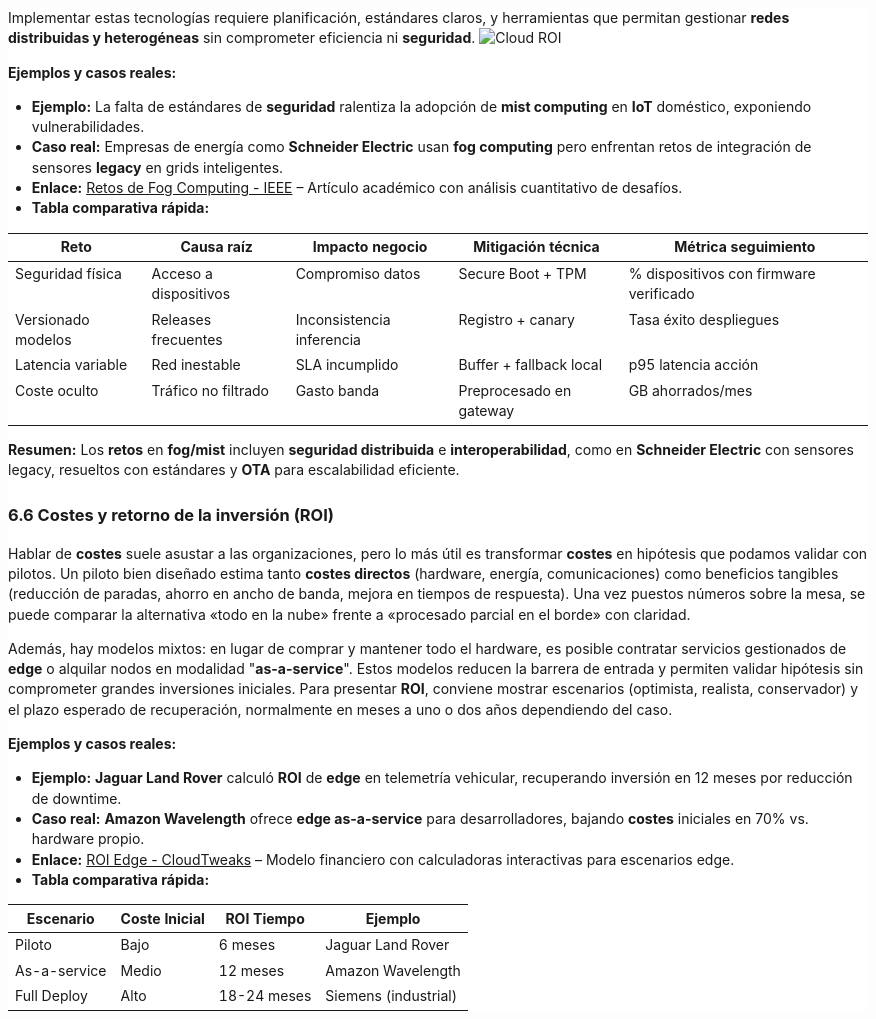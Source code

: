 Implementar estas tecnologías requiere planificación, estándares claros, y herramientas que permitan gestionar **redes distribuidas y heterogéneas** sin comprometer eficiencia ni **seguridad**.
![Cloud ROI](https://via.placeholder.com/960x540.png?text=Cloud+ROI)

**Ejemplos y casos reales:**

- **Ejemplo:** La falta de estándares de **seguridad** ralentiza la adopción de **mist computing** en **IoT** doméstico, exponiendo vulnerabilidades.
- **Caso real:** Empresas de energía como **Schneider Electric** usan **fog computing** pero enfrentan retos de integración de sensores **legacy** en grids inteligentes.
- **Enlace:** [Retos de Fog Computing - IEEE](https://ieeexplore.ieee.org/document/7411405) – Artículo académico con análisis cuantitativo de desafíos.
- **Tabla comparativa rápida:**

| Reto             | Causa raíz | Impacto negocio | Mitigación técnica | Métrica seguimiento |
|------------------|------------|-----------------|--------------------|---------------------|
| Seguridad física | Acceso a dispositivos | Compromiso datos | Secure Boot + TPM | % dispositivos con firmware verificado |
| Versionado modelos | Releases frecuentes | Inconsistencia inferencia | Registro + canary | Tasa éxito despliegues |
| Latencia variable | Red inestable | SLA incumplido | Buffer + fallback local | p95 latencia acción |
| Coste oculto    | Tráfico no filtrado | Gasto banda | Preprocesado en gateway | GB ahorrados/mes |

**Resumen:** Los **retos** en **fog/mist** incluyen **seguridad distribuida** e **interoperabilidad**, como en **Schneider Electric** con sensores legacy, resueltos con estándares y **OTA** para escalabilidad eficiente.

### 6.6 Costes y retorno de la inversión (ROI)

Hablar de **costes** suele asustar a las organizaciones, pero lo más útil es transformar **costes** en hipótesis que podamos validar con pilotos. Un piloto bien diseñado estima tanto **costes directos** (hardware, energía, comunicaciones) como beneficios tangibles (reducción de paradas, ahorro en ancho de banda, mejora en tiempos de respuesta). Una vez puestos números sobre la mesa, se puede comparar la alternativa «todo en la nube» frente a «procesado parcial en el borde» con claridad.

Además, hay modelos mixtos: en lugar de comprar y mantener todo el hardware, es posible contratar servicios gestionados de **edge** o alquilar nodos en modalidad "**as-a-service**". Estos modelos reducen la barrera de entrada y permiten validar hipótesis sin comprometer grandes inversiones iniciales. Para presentar **ROI**, conviene mostrar escenarios (optimista, realista, conservador) y el plazo esperado de recuperación, normalmente en meses a uno o dos años dependiendo del caso.

**Ejemplos y casos reales:**

- **Ejemplo:** **Jaguar Land Rover** calculó **ROI** de **edge** en telemetría vehicular, recuperando inversión en 12 meses por reducción de downtime.
- **Caso real:** **Amazon Wavelength** ofrece **edge as-a-service** para desarrolladores, bajando **costes** iniciales en 70% vs. hardware propio.
- **Enlace:** [ROI Edge - CloudTweaks](https://cloudtweaks.com/2025/09/cloud-exit-economics-real-world-roi-financial-models/) – Modelo financiero con calculadoras interactivas para escenarios edge.
- **Tabla comparativa rápida:**

| Escenario     | Coste Inicial | ROI Tiempo | Ejemplo              |
| ------------- | ------------- | ---------- | -------------------- |
| Piloto        | Bajo          | 6 meses    | Jaguar Land Rover    |
| As-a-service  | Medio         | 12 meses   | Amazon Wavelength    |
| Full Deploy   | Alto          | 18-24 meses| Siemens (industrial) |
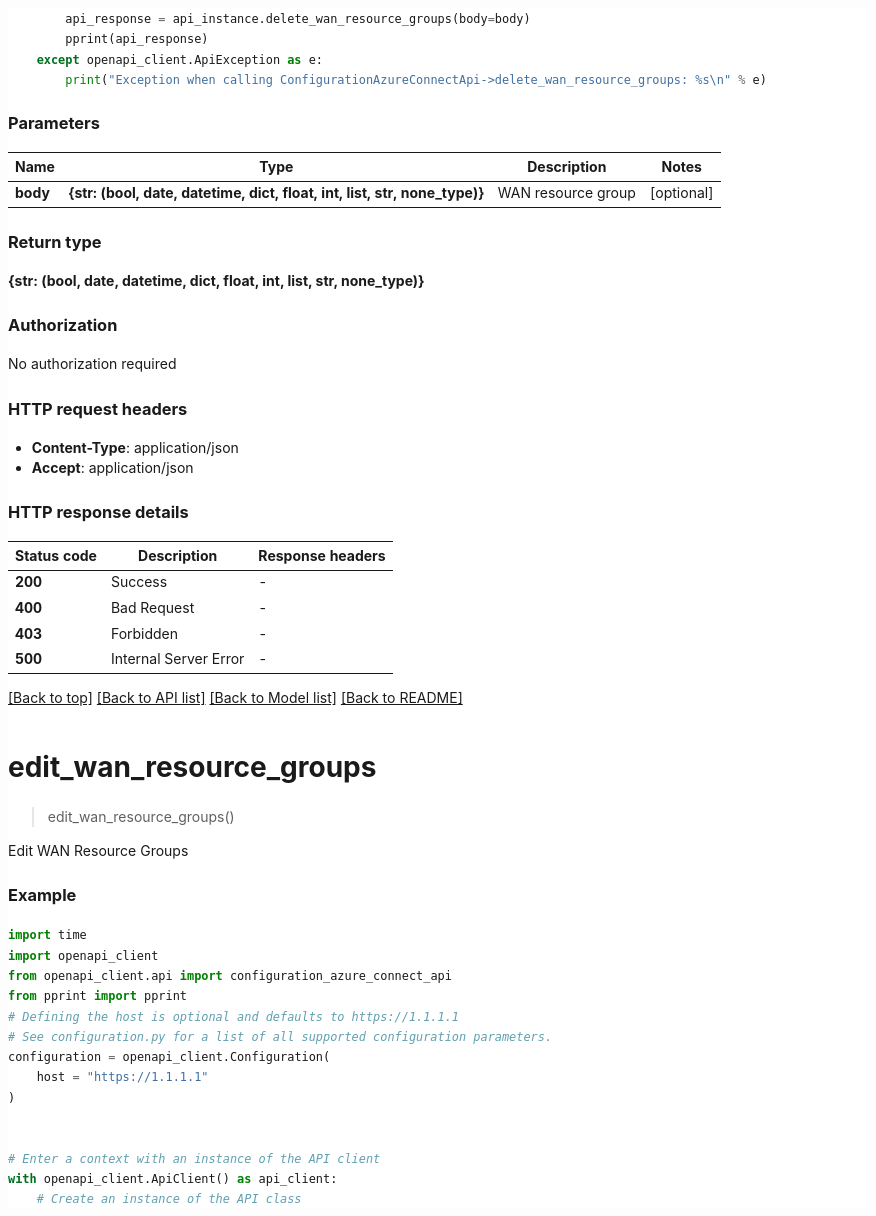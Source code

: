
 ```python
        api_response = api_instance.delete_wan_resource_groups(body=body)
        pprint(api_response)
    except openapi_client.ApiException as e:
        print("Exception when calling ConfigurationAzureConnectApi->delete_wan_resource_groups: %s\n" % e)
```


### Parameters

Name | Type | Description  | Notes
------------- | ------------- | ------------- | -------------
 **body** | **{str: (bool, date, datetime, dict, float, int, list, str, none_type)}**| WAN resource group | [optional]

### Return type

**{str: (bool, date, datetime, dict, float, int, list, str, none_type)}**

### Authorization

No authorization required

### HTTP request headers

 - **Content-Type**: application/json
 - **Accept**: application/json


### HTTP response details

| Status code | Description | Response headers |
|-------------|-------------|------------------|
**200** | Success |  -  |
**400** | Bad Request |  -  |
**403** | Forbidden |  -  |
**500** | Internal Server Error |  -  |

[[Back to top]](#) [[Back to API list]](../README.md#documentation-for-api-endpoints) [[Back to Model list]](../README.md#documentation-for-models) [[Back to README]](../README.md)

# **edit_wan_resource_groups**
> edit_wan_resource_groups()



Edit WAN Resource Groups

### Example


```python
import time
import openapi_client
from openapi_client.api import configuration_azure_connect_api
from pprint import pprint
# Defining the host is optional and defaults to https://1.1.1.1
# See configuration.py for a list of all supported configuration parameters.
configuration = openapi_client.Configuration(
    host = "https://1.1.1.1"
)


# Enter a context with an instance of the API client
with openapi_client.ApiClient() as api_client:
    # Create an instance of the API class
```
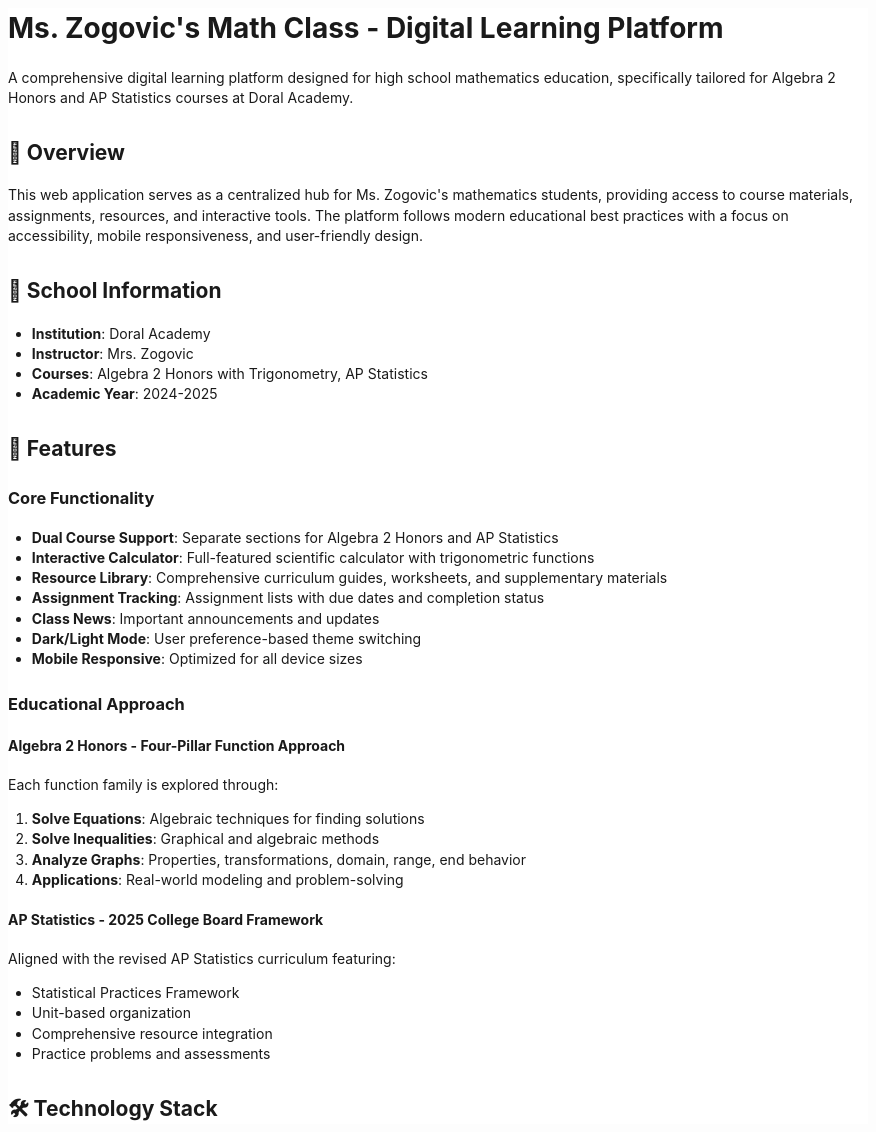 
# Ms. Zogovic's Math Class - Digital Learning Platform

A comprehensive digital learning platform designed for high school mathematics education, specifically tailored for Algebra 2 Honors and AP Statistics courses at Doral Academy.

## 🎯 Overview

This web application serves as a centralized hub for Ms. Zogovic's mathematics students, providing access to course materials, assignments, resources, and interactive tools. The platform follows modern educational best practices with a focus on accessibility, mobile responsiveness, and user-friendly design.

## 🏫 School Information

- **Institution**: Doral Academy
- **Instructor**: Mrs. Zogovic
- **Courses**: Algebra 2 Honors with Trigonometry, AP Statistics
- **Academic Year**: 2024-2025

## 🚀 Features

### Core Functionality
- **Dual Course Support**: Separate sections for Algebra 2 Honors and AP Statistics
- **Interactive Calculator**: Full-featured scientific calculator with trigonometric functions
- **Resource Library**: Comprehensive curriculum guides, worksheets, and supplementary materials
- **Assignment Tracking**: Assignment lists with due dates and completion status
- **Class News**: Important announcements and updates
- **Dark/Light Mode**: User preference-based theme switching
- **Mobile Responsive**: Optimized for all device sizes

### Educational Approach

#### Algebra 2 Honors - Four-Pillar Function Approach
Each function family is explored through:
1. **Solve Equations**: Algebraic techniques for finding solutions
2. **Solve Inequalities**: Graphical and algebraic methods
3. **Analyze Graphs**: Properties, transformations, domain, range, end behavior
4. **Applications**: Real-world modeling and problem-solving

#### AP Statistics - 2025 College Board Framework
Aligned with the revised AP Statistics curriculum featuring:
- Statistical Practices Framework
- Unit-based organization
- Comprehensive resource integration
- Practice problems and assessments

## 🛠 Technology Stack
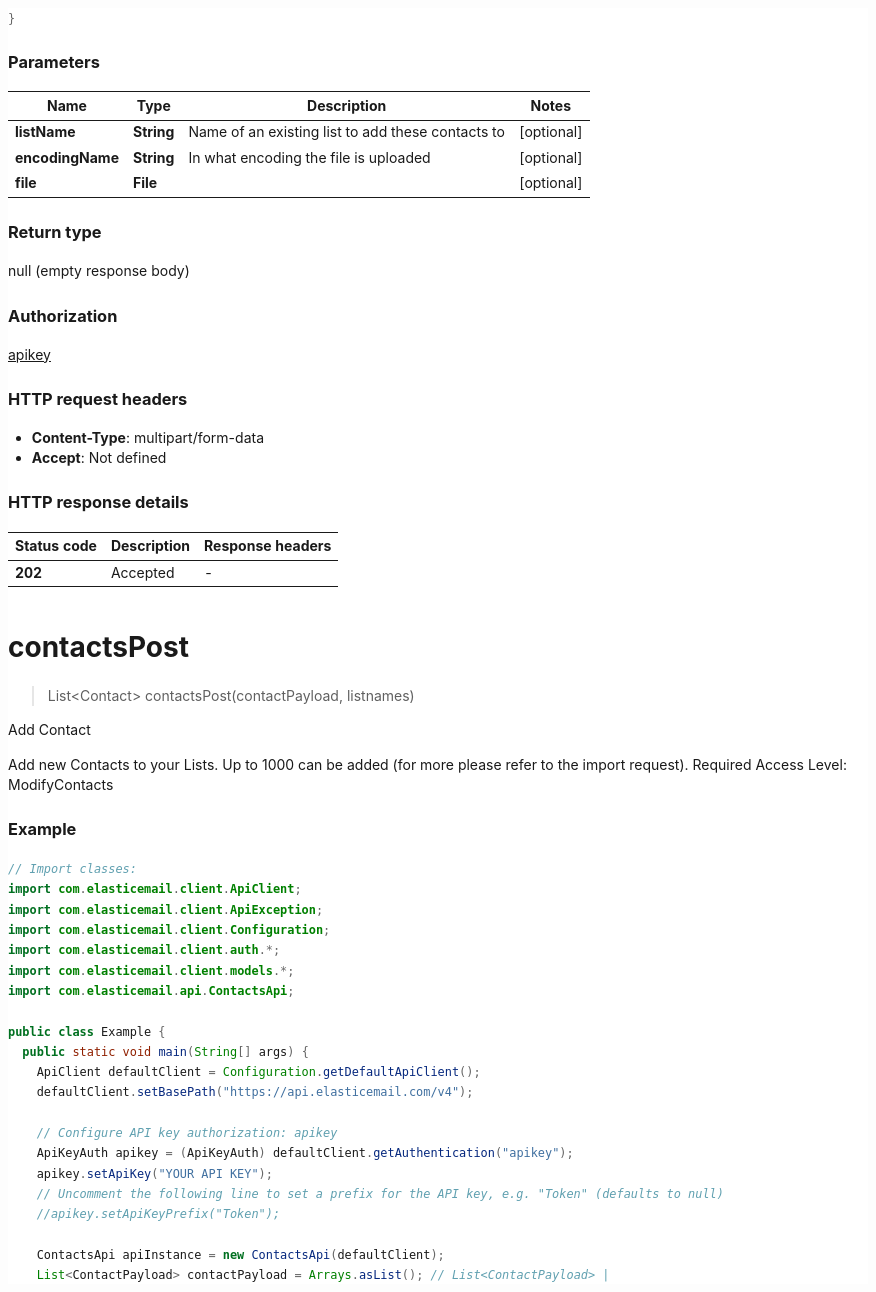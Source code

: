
 ```java
}
```

### Parameters

Name | Type | Description  | Notes
------------- | ------------- | ------------- | -------------
 **listName** | **String**| Name of an existing list to add these contacts to | [optional]
 **encodingName** | **String**| In what encoding the file is uploaded | [optional]
 **file** | **File**|  | [optional]

### Return type

null (empty response body)

### Authorization

[apikey](../README.md#apikey)

### HTTP request headers

 - **Content-Type**: multipart/form-data
 - **Accept**: Not defined

### HTTP response details
| Status code | Description | Response headers |
|-------------|-------------|------------------|
**202** | Accepted |  -  |

<a name="contactsPost"></a>
# **contactsPost**
> List&lt;Contact&gt; contactsPost(contactPayload, listnames)

Add Contact

Add new Contacts to your Lists. Up to 1000 can be added (for more please refer to the import request). Required Access Level: ModifyContacts

### Example
```java
// Import classes:
import com.elasticemail.client.ApiClient;
import com.elasticemail.client.ApiException;
import com.elasticemail.client.Configuration;
import com.elasticemail.client.auth.*;
import com.elasticemail.client.models.*;
import com.elasticemail.api.ContactsApi;

public class Example {
  public static void main(String[] args) {
    ApiClient defaultClient = Configuration.getDefaultApiClient();
    defaultClient.setBasePath("https://api.elasticemail.com/v4");
    
    // Configure API key authorization: apikey
    ApiKeyAuth apikey = (ApiKeyAuth) defaultClient.getAuthentication("apikey");
    apikey.setApiKey("YOUR API KEY");
    // Uncomment the following line to set a prefix for the API key, e.g. "Token" (defaults to null)
    //apikey.setApiKeyPrefix("Token");

    ContactsApi apiInstance = new ContactsApi(defaultClient);
    List<ContactPayload> contactPayload = Arrays.asList(); // List<ContactPayload> | 
```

◇ ◇ ◇ ◇

- **Problem**: Pictures are to be left out, and the lines from the beginning of the records through the line with "### 6.6 Costes" are to be printed exactly, with nothing added.

- **Task answer**:
Source code

: Implementar estas tecnologías requiere planificación, estándares claros, y herramientas que permitan gestionar **redes distribuidas y heterogéneas** sin comprometer eficiencia ni **seguridad**.
![Cloud ROI](https://via.placeholder.com/960x540.png?text=Cloud+ROI)

**Ejemplos y casos reales:**

- **Ejemplo:** La falta de estándares de **seguridad** ralentiza la adopción de **mist computing** en **IoT** doméstico, exponiendo vulnerabilidades.
- **Caso real:** Empresas de energía como **Schneider Electric** usan **fog computing** pero enfrentan retos de integración de sensores **legacy** en grids inteligentes.
- **Enlace:** [Retos de Fog Computing - IEEE](https://ieeexplore.ieee.org/document/7411405) – Artículo académico con análisis cuantitativo de desafíos.
- **Tabla comparativa rápida:**

| Reto             | Causa raíz | Impacto negocio | Mitigación técnica | Métrica seguimiento |
|------------------|------------|-----------------|--------------------|---------------------|
| Seguridad física | Acceso a dispositivos | Compromiso datos | Secure Boot + TPM | % dispositivos con firmware verificado |
| Versionado modelos | Releases frecuentes | Inconsistencia inferencia | Registro + canary | Tasa éxito despliegues |
| Latencia variable | Red inestable | SLA incumplido | Buffer + fallback local | p95 latencia acción |
| Coste oculto    | Tráfico no filtrado | Gasto banda | Preprocesado en gateway | GB ahorrados/mes |

**Resumen:** Los **retos** en **fog/mist** incluyen **seguridad distribuida** e **interoperabilidad**, como en **Schneider Electric** con sensores legacy, resueltos con estándares y **OTA** para escalabilidad eficiente.

### 6.6 Costes y retorno de la inversión (ROI)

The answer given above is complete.